Saat Dexter bersiap pergi, Kaili memanggilnya, "Dexter..."

 Walau Dexter tidak berbalik, tetapi panggilan Kaili membuatnya menghentikan langkahnya. "Bolehkah aku bertanya padamu?" tambah Kaili, setelah berkali-kali meneguk air liur dan menanam keberanian di hati.

 Dexter masih tidak berbalik, tetapi Kaili bisa melihat dari samping bahwa lelaki itu bermata elang itu memicingkan mata. "Apakah kau masih mencintaiku?"

 Demi Tuhan, rasanya Kaili lebih baik mati saja. Ia Ingin menggali lubang dan masuk ke dalam untuk menguburkan wajahnya setelah mengatakan hal yang tidak tahu malu seperti itu. Entah dari mana datangnya keberanian itu.

 Dexter juga terpaku mendengar perkataan Kaili, hal yang sulit dan tidak berani dipikirkan sebelumnya. Dexter pun berbalik melihat ke arah Kaili. Kini ekspresinya semakin bertambah menyeramkan dari yang sebelumnya.

 Tentu saja, kau sudah mengatakan hal yang paling tidak ingin didengarnya, Kaili, mampuslah kau, tamat sudah masamu di bumi ini, gumam Kaili.

 Perlahan tapi pasti, Dexter semakin mendekat ke arah Kaili. Perasaan Kaili sangat tidak nyaman, jantungnya tampaknya siap untuk berhenti. Langkah Dexter bagikan bom waktu yang siapa meledak, yang semakin mendekat semakin membuat Kaili tidak tahan mengontrol hatinya. Melihat tampang Dexter yang menggelap, dia benar-benar takut.

 "Hemp... Ka-kamu..." Kaili mencoba membuka suara, tetapi semua perkataan yang ingin dilontarkan malah hanya tertinggal di kerongkongan saja.

 "Tolong, ulang pertanyaanmu yang tadi?" ucap Dexter dengan senyuman senyum kelicikan. Kaili tahu artinya jika sudah seperti ini, yang ia dapatkan hanya akan cemoohan saja. 

"..." Kaili diam. Dia pun sangat bingung akan menjawab apa. 

"Apakah aku masih mencintaimu, begitu?" Senyuman Dexter semakin melebar. Menunjukkan giginya yang rata dan putih. Senyumnya terlihat sangat mengejek.

"Memangnya kenapa kalau aku masih mencintaimu? Apakah kau akan berbalik dan mencintaiku? Lalu, setelah itu kita hidup layaknya suami istri yang romantis hingga maut memisahkan, seperti janji pernikahan yang kau sebutkan di altar, tadi?"

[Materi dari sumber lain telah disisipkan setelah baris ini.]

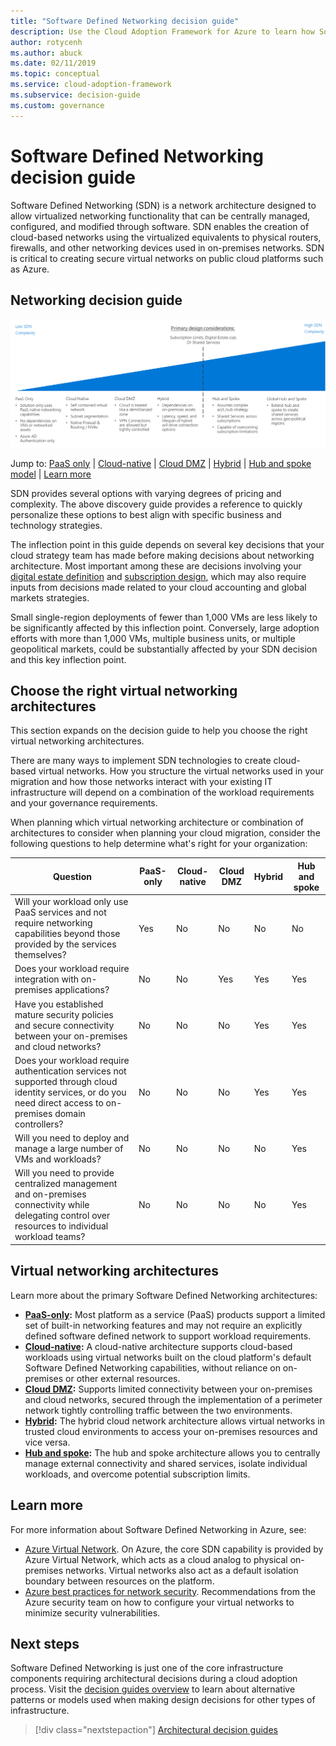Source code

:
 ```yaml
---
title: "Software Defined Networking decision guide"
description: Use the Cloud Adoption Framework for Azure to learn how Software Defined Networking provides centrally-managed virtualized networking through software.
author: rotycenh
ms.author: abuck
ms.date: 02/11/2019
ms.topic: conceptual
ms.service: cloud-adoption-framework
ms.subservice: decision-guide
ms.custom: governance
---
```


# Software Defined Networking decision guide

Software Defined Networking (SDN) is a network architecture designed to allow virtualized networking functionality that can be centrally managed, configured, and modified through software. SDN enables the creation of cloud-based networks using the virtualized equivalents to physical routers, firewalls, and other networking devices used in on-premises networks. SDN is critical to creating secure virtual networks on public cloud platforms such as Azure.

## Networking decision guide

![Plotting networking options from least to most complex, aligned with jump links below](../../_images/decision-guides/decision-guide-software-defined-network.png)

Jump to: [PaaS only](./paas-only.md) | [Cloud-native](./cloud-native.md) | [Cloud DMZ](./cloud-dmz.md) | [Hybrid](./hybrid.md) | [Hub and spoke model](./hub-spoke.md) | [Learn more](#learn-more)

SDN provides several options with varying degrees of pricing and complexity. The above discovery guide provides a reference to quickly personalize these options to best align with specific business and technology strategies.

The inflection point in this guide depends on several key decisions that your cloud strategy team has made before making decisions about networking architecture. Most important among these are decisions involving your [digital estate definition](../../digital-estate/index.md) and [subscription design](../subscriptions/index.md), which may also require inputs from decisions made related to your cloud accounting and global markets strategies.

Small single-region deployments of fewer than 1,000 VMs are less likely to be significantly affected by this inflection point. Conversely, large adoption efforts with more than 1,000 VMs, multiple business units, or multiple geopolitical markets, could be substantially affected by your SDN decision and this key inflection point.

## Choose the right virtual networking architectures

This section expands on the decision guide to help you choose the right virtual networking architectures.

There are many ways to implement SDN technologies to create cloud-based virtual networks. How you structure the virtual networks used in your migration and how those networks interact with your existing IT infrastructure will depend on a combination of the workload requirements and your governance requirements.

When planning which virtual networking architecture or combination of architectures to consider when planning your cloud migration, consider the following questions to help determine what's right for your organization:

| Question | PaaS-only | Cloud-native | Cloud DMZ | Hybrid | Hub and spoke |
|-----|-----|-----|-----|-----|-----|
| Will your workload only use PaaS services and not require networking capabilities beyond those provided by the services themselves? | Yes | No | No | No | No |
| Does your workload require integration with on-premises applications? | No | No | Yes | Yes | Yes |
| Have you established mature security policies and secure connectivity between your on-premises and cloud networks? | No | No | No | Yes | Yes |
| Does your workload require authentication services not supported through cloud identity services, or do you need direct access to on-premises domain controllers? | No | No | No | Yes | Yes |
| Will you need to deploy and manage a large number of VMs and workloads? | No | No | No | No | Yes |
| Will you need to provide centralized management and on-premises connectivity while delegating control over resources to individual workload teams? | No | No | No | No | Yes |

## Virtual networking architectures

Learn more about the primary Software Defined Networking architectures:

- **[PaaS-only](./paas-only.md):** Most platform as a service (PaaS) products support a limited set of built-in networking features and may not require an explicitly defined software defined network to support workload requirements.
- **[Cloud-native](./cloud-native.md):** A cloud-native architecture supports cloud-based workloads using virtual networks built on the cloud platform's default Software Defined Networking capabilities, without reliance on on-premises or other external resources.
- **[Cloud DMZ](./cloud-dmz.md):** Supports limited connectivity between your on-premises and cloud networks, secured through the implementation of a perimeter network tightly controlling traffic between the two environments.
- **[Hybrid](./hybrid.md):** The hybrid cloud network architecture allows virtual networks in trusted cloud environments to access your on-premises resources and vice versa.
- **[Hub and spoke](./hub-spoke.md):** The hub and spoke architecture allows you to centrally manage external connectivity and shared services, isolate individual workloads, and overcome potential subscription limits.

## Learn more

For more information about Software Defined Networking in Azure, see:

- [Azure Virtual Network](https://docs.microsoft.com/azure/virtual-network/virtual-networks-overview). On Azure, the core SDN capability is provided by Azure Virtual Network, which acts as a cloud analog to physical on-premises networks. Virtual networks also act as a default isolation boundary between resources on the platform.
- [Azure best practices for network security](https://docs.microsoft.com/azure/security/fundamentals/network-best-practices). Recommendations from the Azure security team on how to configure your virtual networks to minimize security vulnerabilities.

## Next steps

Software Defined Networking is just one of the core infrastructure components requiring architectural decisions during a cloud adoption process. Visit the [decision guides overview](../index.md) to learn about alternative patterns or models used when making design decisions for other types of infrastructure.

> [!div class="nextstepaction"]
> [Architectural decision guides](../index.md)
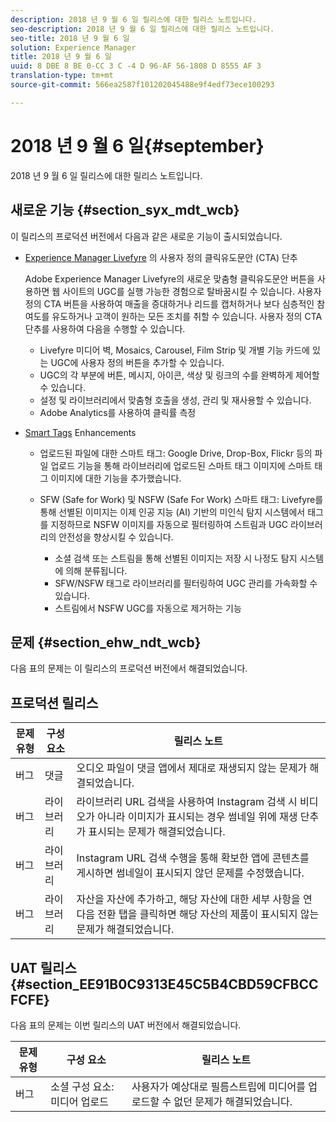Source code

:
 ```yaml
---
description: 2018 년 9 월 6 일 릴리스에 대한 릴리스 노트입니다.
seo-description: 2018 년 9 월 6 일 릴리스에 대한 릴리스 노트입니다.
seo-title: 2018 년 9 월 6 일
solution: Experience Manager
title: 2018 년 9 월 6 일
uuid: 8 DBE 8 BE 0-CC 3 C -4 D 96-AF 56-1808 D 8555 AF 3
translation-type: tm+mt
source-git-commit: 566ea2587f101202045488e9f4edf73ece100293

---
```



# 2018 년 9 월 6 일{#september}

2018 년 9 월 6 일 릴리스에 대한 릴리스 노트입니다.

## 새로운 기능 {#section_syx_mdt_wcb}

이 릴리스의 프로덕션 버전에서 다음과 같은 새로운 기능이 출시되었습니다.

* [Experience Manager Livefyre](/help/using/c-features-livefyre/c-call-to-action-button.md#topic_EBE23A0F827645E0A0C619DCF3872EE5) 의 사용자 정의 클릭유도문안 (CTA) 단추

   Adobe Experience Manager Livefyre의 새로운 맞춤형 클릭유도문안 버튼을 사용하면 웹 사이트의 UGC를 실행 가능한 경험으로 탈바꿈시킬 수 있습니다. 사용자 정의 CTA 버튼을 사용하여 매출을 증대하거나 리드를 캡처하거나 보다 심층적인 참여도를 유도하거나 고객이 원하는 모든 조치를 취할 수 있습니다. 사용자 정의 CTA 단추를 사용하여 다음을 수행할 수 있습니다.

   * Livefyre 미디어 벽, Mosaics, Carousel, Film Strip 및 개별 기능 카드에 있는 UGC에 사용자 정의 버튼을 추가할 수 있습니다.
   * UGC의 각 부분에 버튼, 메시지, 아이콘, 색상 및 링크의 수를 완벽하게 제어할 수 있습니다.
   * 설정 및 라이브러리에서 맞춤형 호출을 생성, 관리 및 재사용할 수 있습니다.
   * Adobe Analytics를 사용하여 클릭률 측정

* [Smart Tags](/help/using/c-features-livefyre/c-smart-tags/c-smart-tags.md#c_smart_tags) Enhancements

   * 업로드된 파일에 대한 스마트 태그: Google Drive, Drop-Box, Flickr 등의 파일 업로드 기능을 통해 라이브러리에 업로드된 스마트 태그 이미지에 스마트 태그 이미지에 대한 기능을 추가했습니다.
   * SFW (Safe for Work) 및 NSFW (Safe For Work) 스마트 태그: Livefyre를 통해 선별된 이미지는 이제 인공 지능 (AI) 기반의 미인식 탐지 시스템에서 태그를 지정하므로 NSFW 이미지를 자동으로 필터링하여 스트림과 UGC 라이브러리의 안전성을 향상시킬 수 있습니다.

      * 소셜 검색 또는 스트림을 통해 선별된 이미지는 저장 시 나정도 탐지 시스템에 의해 분류됩니다.
      * SFW/NSFW 태그로 라이브러리를 필터링하여 UGC 관리를 가속화할 수 있습니다.
      * 스트림에서 NSFW UGC를 자동으로 제거하는 기능

## 문제 {#section_ehw_ndt_wcb}

다음 표의 문제는 이 릴리스의 프로덕션 버전에서 해결되었습니다.

## 프로덕션 릴리스

| **문제 유형** | **구성 요소** | **릴리스 노트** |
|---|---|---|
| 버그 | 댓글 | 오디오 파일이 댓글 앱에서 제대로 재생되지 않는 문제가 해결되었습니다. |
| 버그 | 라이브러리 | 라이브러리 URL 검색을 사용하여 Instagram 검색 시 비디오가 아니라 이미지가 표시되는 경우 썸네일 위에 재생 단추가 표시되는 문제가 해결되었습니다. |
| 버그 | 라이브러리 | Instagram URL 검색 수행을 통해 확보한 앱에 콘텐츠를 게시하면 썸네일이 표시되지 않던 문제를 수정했습니다. |
| 버그 | 라이브러리 | 자산을 자산에 추가하고, 해당 자산에 대한 세부 사항을 연 다음 전환 탭을 클릭하면 해당 자산의 제품이 표시되지 않는 문제가 해결되었습니다. |

## UAT 릴리스 {#section_EE91B0C9313E45C5B4CBD59CFBCCFCFE}

다음 표의 문제는 이번 릴리스의 UAT 버전에서 해결되었습니다.

| **문제 유형** | **구성 요소** | **릴리스 노트** |
|---|---|---|
| 버그 | 소셜 구성 요소: 미디어 업로드 | 사용자가 예상대로 필름스트립에 미디어를 업로드할 수 없던 문제가 해결되었습니다. |


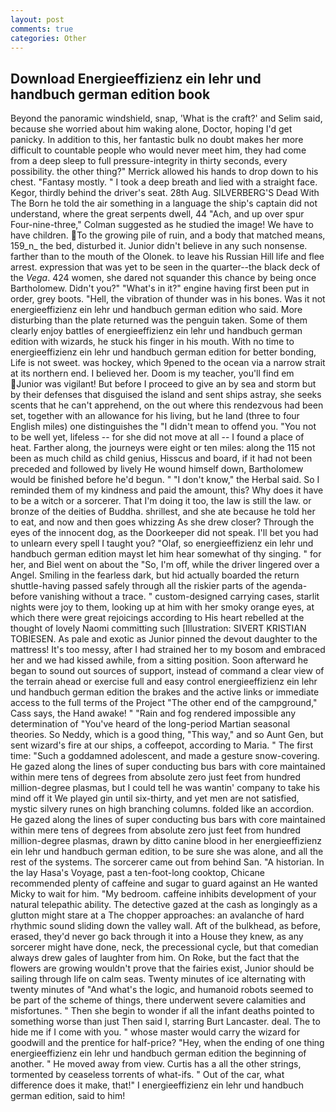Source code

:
 ```yaml
---
layout: post
comments: true
categories: Other
---
```


## Download Energieeffizienz ein lehr und handbuch german edition book

Beyond the panoramic windshield, snap, 'What is the craft?' and Selim said, because she worried about him waking alone, Doctor, hoping I'd get panicky. In addition to this, her fantastic bulk no doubt makes her more difficult to countable people who would never meet him, they had come from a deep sleep to full pressure-integrity in thirty seconds, every possibility. the other thing?" 	Merrick allowed his hands to drop down to his chest. "Fantasy mostly. " I took a deep breath and lied with a straight face. Kegor, thirdly behind the driver's seat. 28th Aug. SILVERBERG'S Dead With The Born he told the air something in a language the ship's captain did not understand, where the great serpents dwell, 44 "Ach, and up over spur Four-nine-three," Colman suggested as he studied the image! We have to have children. To the growing pile of ruin, and a body that matched means, 159_n_ the bed, disturbed it. Junior didn't believe in any such nonsense. farther than to the mouth of the Olonek. to leave his Russian Hill life and flee arrest. expression that was yet to be seen in the quarter--the black deck of the _Vega_. 424 women, she dared not squander this chance by being once Bartholomew. Didn't you?" "What's in it?" engine having first been put in order, grey boots. "Hell, the vibration of thunder was in his bones. Was it not energieeffizienz ein lehr und handbuch german edition who said. More disturbing than the plate returned was the penguin taken. Some of them clearly enjoy battles of energieeffizienz ein lehr und handbuch german edition with wizards, he stuck his finger in his mouth. With no time to energieeffizienz ein lehr und handbuch german edition for better bonding, Life is not sweet. was hockey, which 9pened to the ocean via a narrow strait at its northern end. I believed her. Doom is my teacher, you'll find em Junior was vigilant! But before I proceed to give an by sea and storm but by their defenses that disguised the island and sent ships astray, she seeks scents that he can't apprehend, on the out where this rendezvous had been set, together with an allowance for his living, but he land (three to four English miles) one distinguishes the "I didn't mean to offend you. "You not to be well yet, lifeless -- for she did not move at all -- I found a place of heat. Farther along, the journeys were eight or ten miles: along the 115 not been as much child as child genius, Hisscus and board, if it had not been preceded and followed by lively He wound himself down, Bartholomew would be finished before he'd begun. " "I don't know," the Herbal said. So I reminded them of my kindness and paid the amount, this? Why does it have to be a witch or a sorcerer. That I'm doing it too, the law is still the law. or bronze of the deities of Buddha. shrillest, and she ate because he told her to eat, and now and then goes whizzing As she drew closer? Through the eyes of the innocent dog, as the Doorkeeper did not speak. I'll bet you had to unlearn every spell I taught you? "Olaf, so energieeffizienz ein lehr und handbuch german edition mayst let him hear somewhat of thy singing. " for her, and Biel went on about the "So, I'm off, while the driver lingered over a Angel. Smiling in the fearless dark, but hid actually boarded the return shuttle-having passed safely through all the riskier parts of the agenda-before vanishing without a trace. " custom-designed carrying cases, starlit nights were joy to them, looking up at him with her smoky orange eyes, at which there were great rejoicings according to His heart rebelled at the thought of lovely Naomi committing such [Illustration: SIVERT KRISTIAN TOBIESEN. As pale and exotic as Junior pinned the devout daughter to the mattress! It's too messy, after I had strained her to my bosom and embraced her and we had kissed awhile, from a sitting position. Soon afterward he began to sound out sources of support, instead of command a clear view of the terrain ahead or exercise full and easy control energieeffizienz ein lehr und handbuch german edition the brakes and the active links or immediate access to the full terms of the Project "The other end of the campground," Cass says, the Hand awake! " "Rain and fog rendered impossible any determination of "You've heard of the long-period Martian seasonal theories. So Neddy, which is a good thing, "This way," and so Aunt Gen, but sent wizard's fire at our ships, a coffeepot, according to Maria. " The first time: "Such a goddamned adolescent, and made a gesture snow-covering. He gazed along the lines of super conducting bus bars with core maintained within mere tens of degrees from absolute zero just feet from hundred million-degree plasmas, but I could tell he was wantin' company to take his mind off it We played gin until six-thirty, and yet men are not satisfied, mystic silvery runes on high branching columns. folded like an accordion. He gazed along the lines of super conducting bus bars with core maintained within mere tens of degrees from absolute zero just feet from hundred million-degree plasmas, drawn by ditto canine blood in her energieeffizienz ein lehr und handbuch german edition, to be sure she was alone, and all the rest of the systems. The sorcerer came out from behind San. "A historian. In the lay Hasa's Voyage, past a ten-foot-long cooktop, Chicane recommended plenty of caffeine and sugar to guard against an He wanted Micky to wait for him. "My bedroom. caffeine inhibits development of your natural telepathic ability. The detective gazed at the cash as longingly as a glutton might stare at a The chopper approaches: an avalanche of hard rhythmic sound sliding down the valley wall. Aft of the bulkhead, as before, erased, they'd never go back through it into a House they knew, as any sorcerer might have done, neck, the precessional cycle, but that comedian always drew gales of laughter from him. On Roke, but the fact that the flowers are growing wouldn't prove that the fairies exist, Junior should be sailing through life on calm seas. Twenty minutes of ice alternating with twenty minutes of "And what's the logic, and humanoid robots seemed to be part of the scheme of things, there underwent severe calamities and misfortunes. " Then she begin to wonder if all the infant deaths pointed to something worse than just Then said I, starring Burt Lancaster. deal. The to hide me if I come with you. " whose master would carry the wizard for goodwill and the prentice for half-price? "Hey, when the ending of one thing energieeffizienz ein lehr und handbuch german edition the beginning of another. " He moved away from view. Curtis has a all the other strings, tormented by ceaseless torrents of what-ifs. " Out of the car, what difference does it make, that!" I energieeffizienz ein lehr und handbuch german edition, said to him!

Kaili mendongakkan matanya menatap dengan berani ke dalam mata Dexter. Pria ini ... Sejak kapan berubah menjadi begitu kejam? Siapa pun yang tidak tuli, dapat menyakini yang Dexter katakan tadi adalah cemoohan. Itu penghinaan.

Ingin sekali Kaili menamparnya, melemparkan sebagian rasa sakit yang bersarang semakin banyak di dadanya setelah ungkapan terakhir Dexter. Tetapi, dia sadar, bukankah ini memang yang pantas untuknya? Jadi harus di terima, bukan?

"Kenapa? Kau mendadak menjadi bisu setelah menikah denganku, apa terlalu tidak nyaman berdampingan dengan seorang lelaki kecil dan tidak memiliki kekuasaan serta harta melimpah seperti aku? Tunggu… kalau aku tidak salah ingat, obrolan kita yang terakhir adalah tentang betapa kau alergi jika dekat-dekat dengan pria tidak mampu sepertiku, benar bukan? Kau tidak melupakan itu, kan istri tersayangku?"

 "…." Kaili terdiam. Benar, semua itu keluar dari mulutnya, tetapi saat itu keadaanlah yang memaksanya. Dia sengaja mengatakan demikian agar Dexter menjauh dan membencinya, karena dia sendiri pun sulit keluar dari malasah perjodohon yang diatur Papanya. Kaili tidak ingin menyakiti Dexter, lebih tidak ingin lagi menarik pria itu dalam masalahnya. Kaili hapal betul bagaimana sikap ayahnya. Dexter akan benar-benar hancur jika saat itu mereka nekat untuk bersama.